Investment Rationale

GameStop, which faces stiff competition from Amazon.com Inc. (AMZN), is well positioned to benefit from the gaming products and PC amusement software market. The company follows a strategy of store extensions in productive regions and offers the largest collection of games.

Further, GameStop is a significant player in the used gaming products market. The company provides a wide array of used video game products for both current and previous generation platforms. In addition, the market for these products has been resilient to the recent economic downturn.

Moreover, GameStop recently completed the incorporation of GameStop Impulse on its website. In recent times, there has been a sharp rise in consumer spending on digital download, mobile gaming apps, social network games and used games. In such a scenario, GameStop Impulse will help the company to strengthen its foothold.

Going forward, with the increasing demand for online social gaming, the video game industry is marking changes in business dynamics. Moreover, the social gaming market is witnessing healthy growth due to its social and interactive environment compared with the conventional platforms.

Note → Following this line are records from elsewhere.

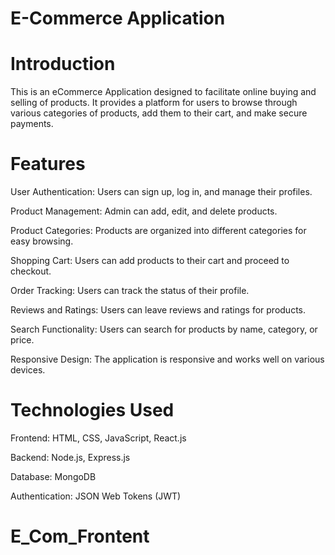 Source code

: # E-Commerce Application

# Introduction

This is an eCommerce Application designed to facilitate online buying and selling of products. It provides a platform for users to browse through various categories of products, add them to their cart, and make secure payments.

# Features

User Authentication: Users can sign up, log in, and manage their profiles.

Product Management: Admin can add, edit, and delete products.

Product Categories: Products are organized into different categories for easy browsing.

Shopping Cart: Users can add products to their cart and proceed to checkout.

Order Tracking: Users can track the status of their profile.

Reviews and Ratings: Users can leave reviews and ratings for products.

Search Functionality: Users can search for products by name, category, or price.

Responsive Design: The application is responsive and works well on various devices.

# Technologies Used

Frontend: HTML, CSS, JavaScript, React.js

Backend: Node.js, Express.js

Database: MongoDB

Authentication: JSON Web Tokens (JWT)

# E_Com_Frontent
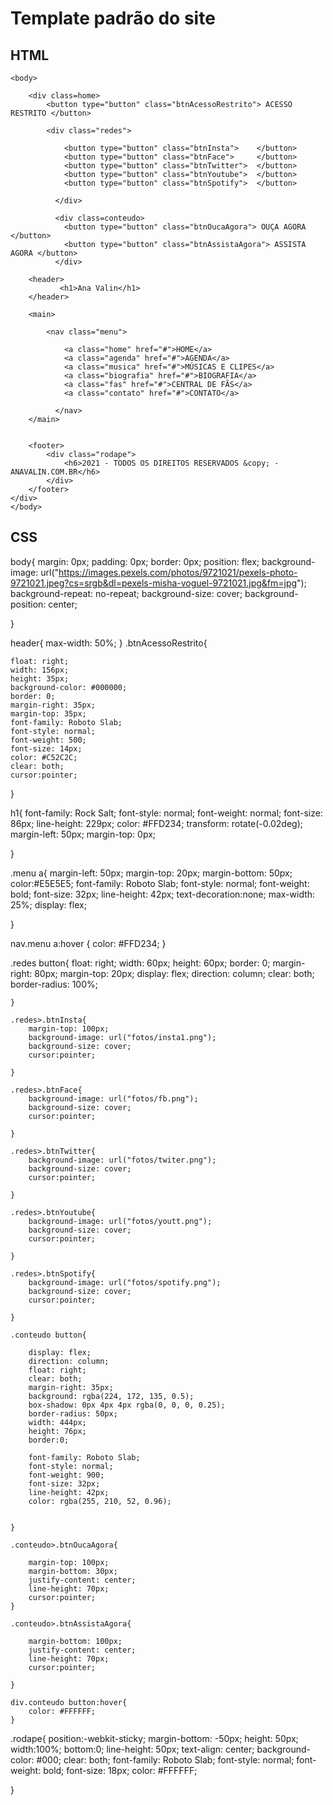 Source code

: # Template padrão do site

## HTML

<!DOCTYPE <!DOCTYPE html>
<html>
    <head>
        <meta charset="utf-8">
        <meta http-equiv="X-UA-Compatible" content="IE=edge">
        <title> Ana Valin </title>
        <meta name="Devs" content="Amanda Linhares e Luiz Rubioli">
        <meta name="viewport" content="width=device-width, initial-scale=1">
        <link rel="stylesheet" href="style.css">
        <style>
            @import url('https://fonts.googleapis.com/css2?family=Rock+Salt&display=swap');
            </style>
            <style>
                @import url('https://fonts.googleapis.com/css2?family=Roboto+Slab&family=Rock+Salt&display=swap');
                </style>
    </head>

    <body>

        <div class=home>
            <button type="button" class="btnAcessoRestrito"> ACESSO RESTRITO </button>

            <div class="redes">
            
                <button type="button" class="btnInsta">    </button>
                <button type="button" class="btnFace">     </button>
                <button type="button" class="btnTwitter">  </button>
                <button type="button" class="btnYoutube">  </button>
                <button type="button" class="btnSpotify">  </button>

              </div>

              <div class=conteudo>
                <button type="button" class="btnOucaAgora"> OUÇA AGORA </button>
                <button type="button" class="btnAssistaAgora"> ASSISTA AGORA </button>
              </div>
        
        <header>
               <h1>Ana Valin</h1>
        </header>

        <main>
            
            <nav class="menu">

                <a class="home" href="#">HOME</a>
                <a class="agenda" href="#">AGENDA</a>
                <a class="musica" href="#">MÚSICAS E CLIPES</a>
                <a class="biografia" href="#">BIOGRAFIA</a>
                <a class="fas" href="#">CENTRAL DE FÃS</a>
                <a class="contato" href="#">CONTATO</a>

              </nav>                        
        </main>

                     
        <footer> 
            <div class="rodape">
                <h6>2021 - TODOS OS DIREITOS RESERVADOS &copy; - ANAVALIN.COM.BR</h6>
            </div>
        </footer>
    </div>
    </body>


</html>


## CSS

body{
    margin: 0px;
    padding: 0px;
    border: 0px;
    position: flex;
    background-image: url("https://images.pexels.com/photos/9721021/pexels-photo-9721021.jpeg?cs=srgb&dl=pexels-misha-voguel-9721021.jpg&fm=jpg");
    background-repeat: no-repeat;
    background-size: cover;
    background-position: center;
    
}

header{
    max-width: 50%;
}
.btnAcessoRestrito{

    float: right;
    width: 156px;
    height: 35px;
    background-color: #000000;
    border: 0;
    margin-right: 35px;
    margin-top: 35px;
    font-family: Roboto Slab;
    font-style: normal;
    font-weight: 500;
    font-size: 14px;
    color: #C52C2C;
    clear: both;
    cursor:pointer;
}


h1{
    font-family: Rock Salt;
    font-style: normal;
    font-weight: normal;
    font-size: 86px;
    line-height: 229px;
    color: #FFD234;
    transform: rotate(-0.02deg);
    margin-left: 50px;
    margin-top: 0px;

}

.menu a{
    margin-left: 50px;
    margin-top: 20px;
    margin-bottom: 50px;
    color:#E5E5E5;
    font-family: Roboto Slab;
    font-style: normal;
    font-weight: bold;
    font-size: 32px;
    line-height: 42px;
    text-decoration:none;
    max-width: 25%;
    display:  flex;
                
}

nav.menu a:hover {
    color: #FFD234;
}


.redes button{
    float: right;
    width: 60px;
    height: 60px;
    border: 0;
    margin-right: 80px;
    margin-top: 20px;
    display: flex;
    direction: column;
    clear: both;
    border-radius: 100%;
               
    }

    .redes>.btnInsta{
        margin-top: 100px;
        background-image: url("fotos/insta1.png");
        background-size: cover;
        cursor:pointer; 
        
    }
    
    .redes>.btnFace{
        background-image: url("fotos/fb.png");
        background-size: cover;
        cursor:pointer;
        
    }

    .redes>.btnTwitter{
        background-image: url("fotos/twiter.png");
        background-size: cover;
        cursor:pointer;
        
    }

    .redes>.btnYoutube{
        background-image: url("fotos/youtt.png");
        background-size: cover;
        cursor:pointer;
        
    }

    .redes>.btnSpotify{
        background-image: url("fotos/spotify.png");
        background-size: cover;
        cursor:pointer;
        
    }

    .conteudo button{

        display: flex;
        direction: column;
        float: right;
        clear: both;
        margin-right: 35px;
        background: rgba(224, 172, 135, 0.5);
        box-shadow: 0px 4px 4px rgba(0, 0, 0, 0.25);
        border-radius: 50px;
        width: 444px;
        height: 76px;
        border:0;

        font-family: Roboto Slab;
        font-style: normal;
        font-weight: 900;
        font-size: 32px;
        line-height: 42px;
        color: rgba(255, 210, 52, 0.96);
        
        
    }

    .conteudo>.btnOucaAgora{

        margin-top: 100px;
        margin-bottom: 30px;
        justify-content: center;
        line-height: 70px;
        cursor:pointer;
    }

    .conteudo>.btnAssistaAgora{

        margin-bottom: 100px;
        justify-content: center;
        line-height: 70px;
        cursor:pointer;
        
    }

    div.conteudo button:hover{
        color: #FFFFFF;
    }    
    

 .rodape{
    position:-webkit-sticky;
    margin-bottom: -50px;
    height: 50px;
    width:100%;
    bottom:0;
    line-height: 50px;
    text-align: center;
    background-color: #000;
    clear: both;
    font-family: Roboto Slab;
    font-style: normal;
    font-weight: bold;
    font-size: 18px;
    color: #FFFFFF;

 }
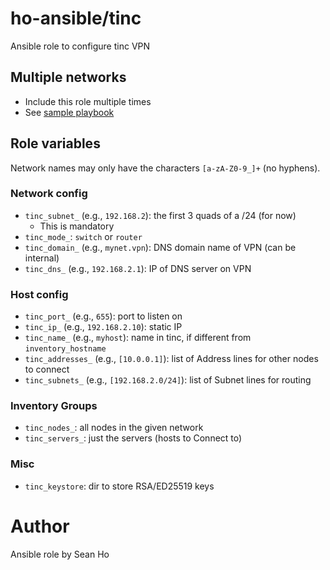 # ho-ansible/tinc
Ansible role to configure tinc VPN

## Multiple networks
+ Include this role multiple times
+ See [sample playbook](https://github.com/ho-ansible/ansible/blob/master/plays/tinc.yml)

## Role variables
Network names may only have the characters `[a-zA-Z0-9_]+` (no hyphens).

### Network config
+ `tinc_subnet_`*<network>* (e.g., `192.168.2`): the first 3 quads of a /24 (for now)
  + This is mandatory
+ `tinc_mode_`*<network>*: `switch` or `router`
+ `tinc_domain_`*<network>* (e.g., `mynet.vpn`): DNS domain name of VPN (can be internal)
+ `tinc_dns_`*<network>* (e.g., `192.168.2.1`): IP of DNS server on VPN

### Host config
+ `tinc_port_`*<network>* (e.g., `655`): port to listen on
+ `tinc_ip_`*<network>* (e.g., `192.168.2.10`): static IP 
+ `tinc_name_`*<network>* (e.g., `myhost`): name in tinc, if different from `inventory_hostname`
+ `tinc_addresses_`*<network>* (e.g., `[10.0.0.1]`): list of Address lines for other nodes to connect
+ `tinc_subnets_`*<network>* (e.g., `[192.168.2.0/24]`): list of Subnet lines for routing

### Inventory Groups
+ `tinc_nodes_`*<network>*: all nodes in the given network
+ `tinc_servers_`*<network>*: just the servers (hosts to Connect to)

### Misc
+ `tinc_keystore`: dir to store RSA/ED25519 keys

# Author
Ansible role by Sean Ho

However, the decrease in new game releases, deferred discretionary purchases and pricing pressure might dent results for the company. Further, the recent technological advancements have made the industry highly aggressive as buyers now have multiple options to obtain video game accessories and softwares for gaming systems and computers.

Currently, we have a long-term Neutral rating on GameStop. Moreover, GameStop holds a Zacks #3 Rank, which translates into a short-term Hold recommendation, also correlates with our long-term view.